Silvina y Montt

Horacio Quiroga


Cuento


El error de Montt, hombre ya de cuarenta años, consistió en figurarse que, por haber tenido en las rodillas a una bella criatura de ocho, podía, al encontrarla dos lustros después, perder en honor de ella uno solo de los suyos.

Cuarenta años bien cumplidos. Con un cuerpo joven y vigoroso, pero el cabello raleado y la piel curtida por el sol del Norte.
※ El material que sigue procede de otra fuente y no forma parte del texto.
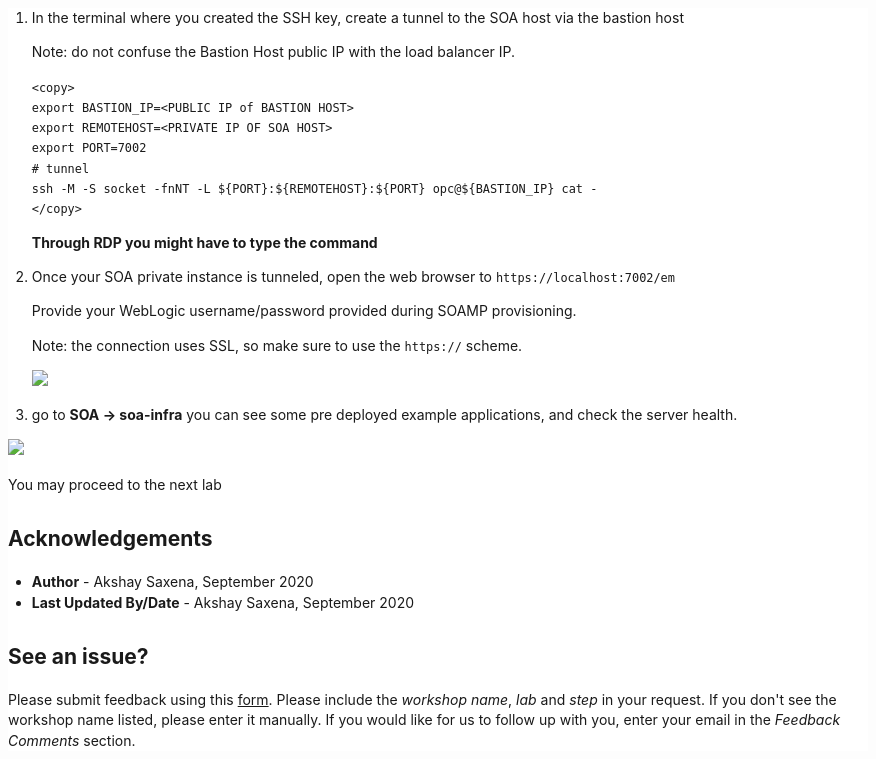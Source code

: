 1. In the terminal where you created the SSH key, create a tunnel to the SOA host via the bastion host

      Note: do not confuse the Bastion Host public IP with the load balancer IP.

      ```
      <copy>
      export BASTION_IP=<PUBLIC IP of BASTION HOST>
      export REMOTEHOST=<PRIVATE IP OF SOA HOST>
      export PORT=7002
      # tunnel
      ssh -M -S socket -fnNT -L ${PORT}:${REMOTEHOST}:${PORT} opc@${BASTION_IP} cat -
      </copy>
      ```

      **Through RDP you might have to type the command**

2. Once your SOA private instance is tunneled, open the web browser to `https://localhost:7002/em`

   Provide your WebLogic username/password provided during SOAMP provisioning.

   Note: the connection uses SSL, so make sure to use the `https://` scheme.

   ![](./images/provision-29-connectinstance.png)

11. go to **SOA -> soa-infra** you can see some pre deployed example applications, and check the server health.

   ![](./images/provision-30-connectinstance.png)


You may proceed to the next lab

## Acknowledgements

 - **Author** - Akshay Saxena, September 2020
 - **Last Updated By/Date** - Akshay Saxena, September 2020

## See an issue?
Please submit feedback using this [form](https://apexapps.oracle.com/pls/apex/f?p=133:1:::::P1_FEEDBACK:1). Please include the *workshop name*, *lab* and *step* in your request.  If you don't see the workshop name listed, please enter it manually. If you would like for us to follow up with you, enter your email in the *Feedback Comments* section.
Ella, en cambio, la pequeña Silvina, que por diván prefiriera las rodillas de su gran amigo Montt, tenía ahora dieciocho años. Y Montt, después de una vida entera pasada sin verla, se hallaba otra vez ante ella, en la misma suntuosa sala que le era familiar y que le recordaba su juventud.

Lejos, en la eternidad todo aquello… De nuevo la sala conocidísima. Pero ahora estaba cortado por sus muchos años de campo y su traje rural, oprimiendo apenas con sus manos, endurecidas de callos, aquellas dos francas y bellísimas manos que se tendían a él.
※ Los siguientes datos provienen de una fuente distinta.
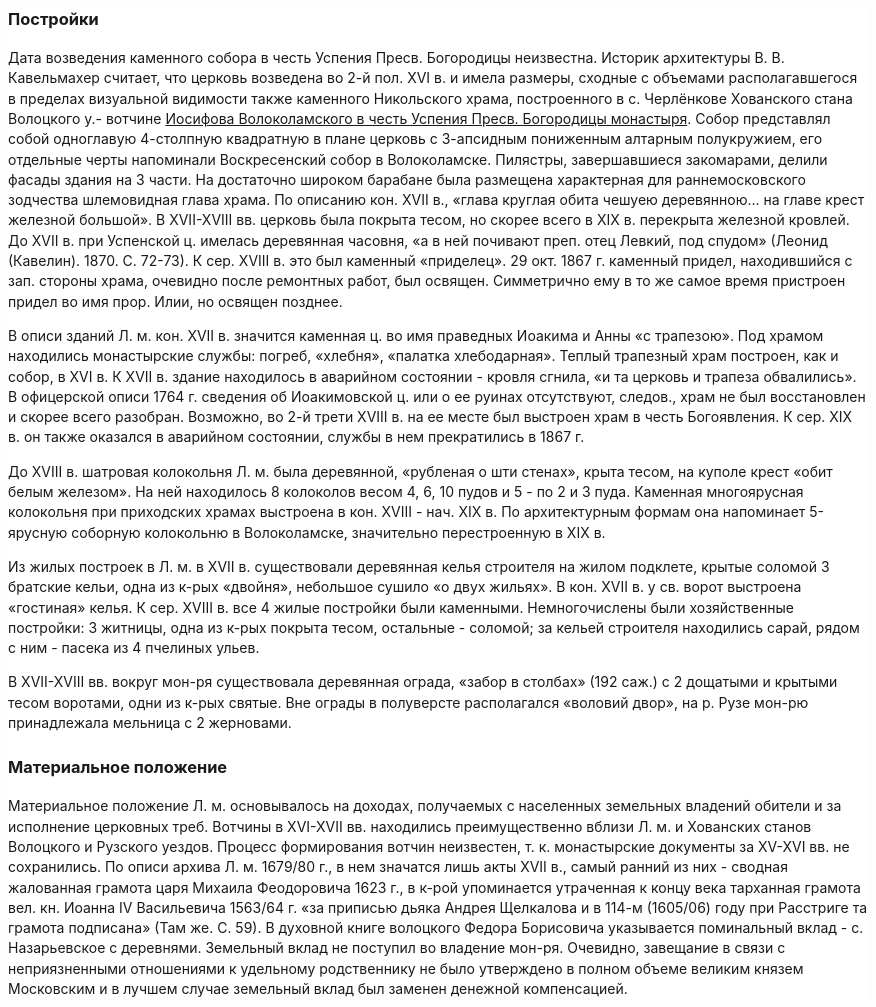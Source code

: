 ### Постройки

Дата возведения каменного собора в честь Успения Пресв. Богородицы неизвестна. Историк архитектуры В. В. Кавельмахер считает, что церковь возведена во 2-й пол. XVI в. и имела размеры, сходные с объемами располагавшегося в пределах визуальной видимости также каменного Никольского храма, построенного в с. Черлёнкове Хованского стана Волоцкого у.- вотчине [Иосифова Волоколамского в честь Успения Пресв. Богородицы монастыря](<https://pravenc.ru/text/Иосифова Волоколамского в честь Успения Пресв  Богородицы монастыря.html>). Собор представлял собой одноглавую 4-столпную квадратную в плане церковь с 3-апсидным пониженным алтарным полукружием, его отдельные черты напоминали Воскресенский собор в Волоколамске. Пилястры, завершавшиеся закомарами, делили фасады здания на 3 части. На достаточно широком барабане была размещена характерная для раннемосковского зодчества шлемовидная глава храма. По описанию кон. XVII в., «глава круглая обита чешуею деревянною... на главе крест железной большой». В XVII-XVIII вв. церковь была покрыта тесом, но скорее всего в XIX в. перекрыта железной кровлей. До XVII в. при Успенской ц. имелась деревянная часовня, «а в ней почивают преп. отец Левкий, под спудом» (Леонид (Кавелин). 1870. С. 72-73). К сер. XVIII в. это был каменный «приделец». 29 окт. 1867 г. каменный придел, находившийся с зап. стороны храма, очевидно после ремонтных работ, был освящен. Симметрично ему в то же самое время пристроен придел во имя прор. Илии, но освящен позднее.

В описи зданий Л. м. кон. XVII в. значится каменная ц. во имя праведных Иоакима и Анны «с трапезою». Под храмом находились монастырские службы: погреб, «хлебня», «палатка хлебодарная». Теплый трапезный храм построен, как и собор, в XVI в. К XVII в. здание находилось в аварийном состоянии - кровля сгнила, «и та церковь и трапеза обвалились». В офицерской описи 1764 г. сведения об Иоакимовской ц. или о ее руинах отсутствуют, следов., храм не был восстановлен и скорее всего разобран. Возможно, во 2-й трети XVIII в. на ее месте был выстроен храм в честь Богоявления. К сер. XIX в. он также оказался в аварийном состоянии, службы в нем прекратились в 1867 г.

До XVIII в. шатровая колокольня Л. м. была деревянной, «рубленая о шти стенах», крыта тесом, на куполе крест «обит белым железом». На ней находилось 8 колоколов весом 4, 6, 10 пудов и 5 - по 2 и 3 пуда. Каменная многоярусная колокольня при приходских храмах выстроена в кон. XVIII - нач. XIX в. По архитектурным формам она напоминает 5-ярусную соборную колокольню в Волоколамске, значительно перестроенную в XIX в.

Из жилых построек в Л. м. в XVII в. существовали деревянная келья строителя на жилом подклете, крытые соломой 3 братские кельи, одна из к-рых «двойня», небольшое сушило «о двух жильях». В кон. XVII в. у св. ворот выстроена «гостиная» келья. К сер. XVIII в. все 4 жилые постройки были каменными. Немногочислены были хозяйственные постройки: 3 житницы, одна из к-рых покрыта тесом, остальные - соломой; за кельей строителя находились сарай, рядом с ним - пасека из 4 пчелиных ульев.

В XVII-XVIII вв. вокруг мон-ря существовала деревянная ограда, «забор в столбах» (192 саж.) с 2 дощатыми и крытыми тесом воротами, одни из к-рых святые. Вне ограды в полуверсте располагался «воловий двор», на р. Рузе мон-рю принадлежала мельница с 2 жерновами.

### Материальное положение

Материальное положение Л. м. основывалось на доходах, получаемых с населенных земельных владений обители и за исполнение церковных треб. Вотчины в XVI-XVII вв. находились преимущественно вблизи Л. м. и Хованских станов Волоцкого и Рузского уездов. Процесс формирования вотчин неизвестен, т. к. монастырские документы за XV-XVI вв. не сохранились. По описи архива Л. м. 1679/80 г., в нем значатся лишь акты XVII в., самый ранний из них - сводная жалованная грамота царя Михаила Феодоровича 1623 г., в к-рой упоминается утраченная к концу века тарханная грамота вел. кн. Иоанна IV Васильевича 1563/64 г. «за приписью дьяка Андрея Щелкалова и в 114-м (1605/06) году при Расстриге та грамота подписана» (Там же. С. 59). В духовной книге волоцкого Федора Борисовича указывается поминальный вклад - с. Назарьевское с деревнями. Земельный вклад не поступил во владение мон-ря. Очевидно, завещание в связи с неприязненными отношениями к удельному родственнику не было утверждено в полном объеме великим князем Московским и в лучшем случае земельный вклад был заменен денежной компенсацией.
—¿Cómo la encuentra, Montt? —le preguntaba la madre—. ¿Sospecharía volver a ver así a su amiguita?

—¡Por Dios, mamá! No estoy tan cambiada —se rió Silvina. Y volviéndose a Montt—: ¿Verdad?

Montt sonrió a su vez, negando con la cabeza. «Atrozmente cambiada… para mí», se dijo, mirando sobre el brazo del sofá su mano quebrada y con altas venas, que ya no podía más extender del todo por el abuso de las herramientas.
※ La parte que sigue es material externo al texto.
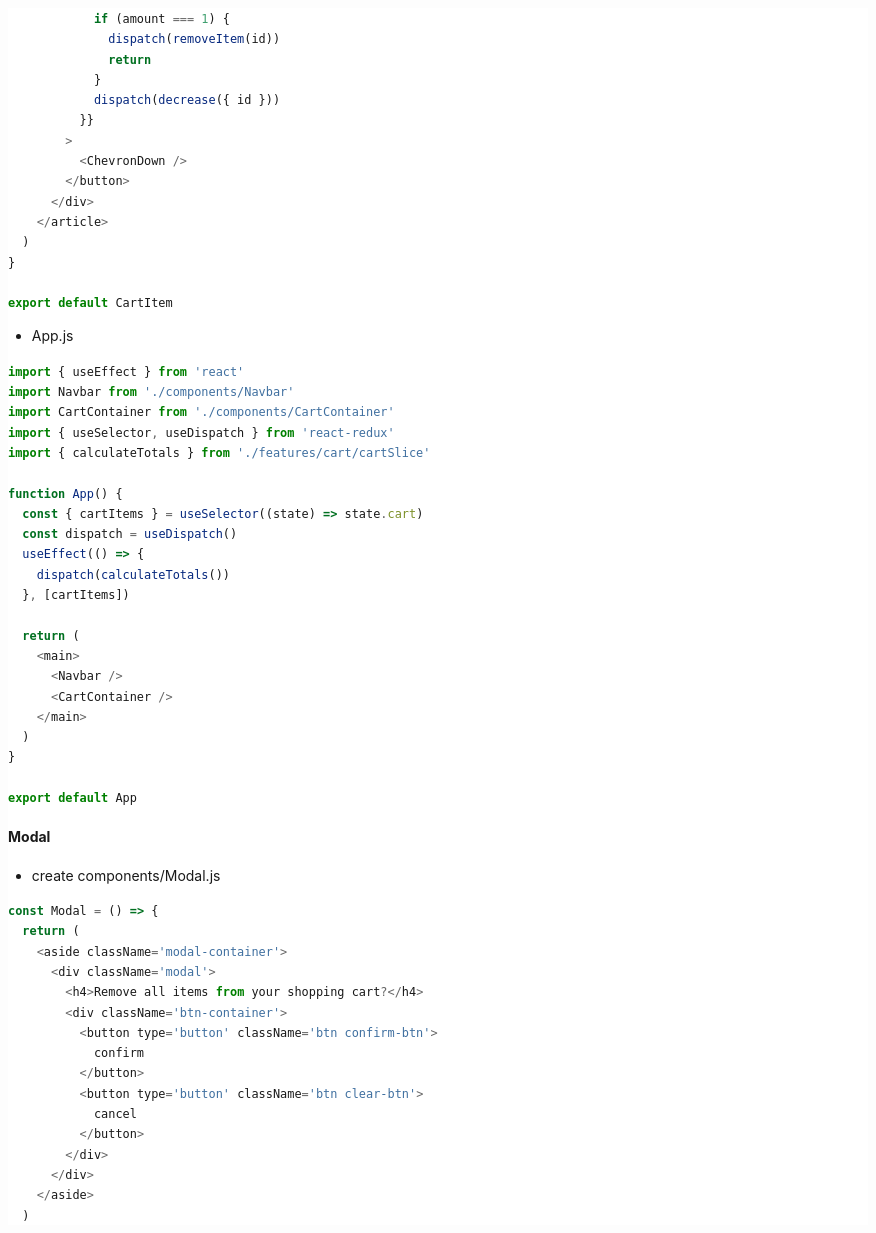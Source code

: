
 ```js
            if (amount === 1) {
              dispatch(removeItem(id))
              return
            }
            dispatch(decrease({ id }))
          }}
        >
          <ChevronDown />
        </button>
      </div>
    </article>
  )
}

export default CartItem
```

- App.js

```js
import { useEffect } from 'react'
import Navbar from './components/Navbar'
import CartContainer from './components/CartContainer'
import { useSelector, useDispatch } from 'react-redux'
import { calculateTotals } from './features/cart/cartSlice'

function App() {
  const { cartItems } = useSelector((state) => state.cart)
  const dispatch = useDispatch()
  useEffect(() => {
    dispatch(calculateTotals())
  }, [cartItems])

  return (
    <main>
      <Navbar />
      <CartContainer />
    </main>
  )
}

export default App
```

#### Modal

- create components/Modal.js

```js
const Modal = () => {
  return (
    <aside className='modal-container'>
      <div className='modal'>
        <h4>Remove all items from your shopping cart?</h4>
        <div className='btn-container'>
          <button type='button' className='btn confirm-btn'>
            confirm
          </button>
          <button type='button' className='btn clear-btn'>
            cancel
          </button>
        </div>
      </div>
    </aside>
  )
```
Y mientras hablaba con aquella hermosa criatura, cuyas piernas, cruzadas bajo una falda corta, mareaban al hombre que volvía del desierto, Montt evocó las incesantes matinées y noches de fiesta en aquella misma casa, cuando Silvina evolucionaba en el buffet para subir hasta las rodillas de Montt, con una marrón glacé que mordía lentamente, sin apartar sus ojos de él.

Nunca, sin duda, fuera un hombre objeto de tal predilección de parte de una criatura. Si en la casa era bien sabido que, a la par de las hermanas mayores, Montt distinguía a la pequeña Silvina, para ésta, en cambio, de todos los fracs circunstantes no había sino las solapas del de Montt. De modo que cuando Montt no bailaba, se lo hallaba con seguridad entretenido con Silvina.

—¡Pero Montt! —deteníanse sus amigas al pasar—. ¿No le da vergüenza abandonarnos así por Silvina? ¿Qué va a ser de usted cuando ella sea grande?

—Lo que seré más tarde, lo ignoro —respondía tranquilo Montt—. Pero por ahora somos muy felices.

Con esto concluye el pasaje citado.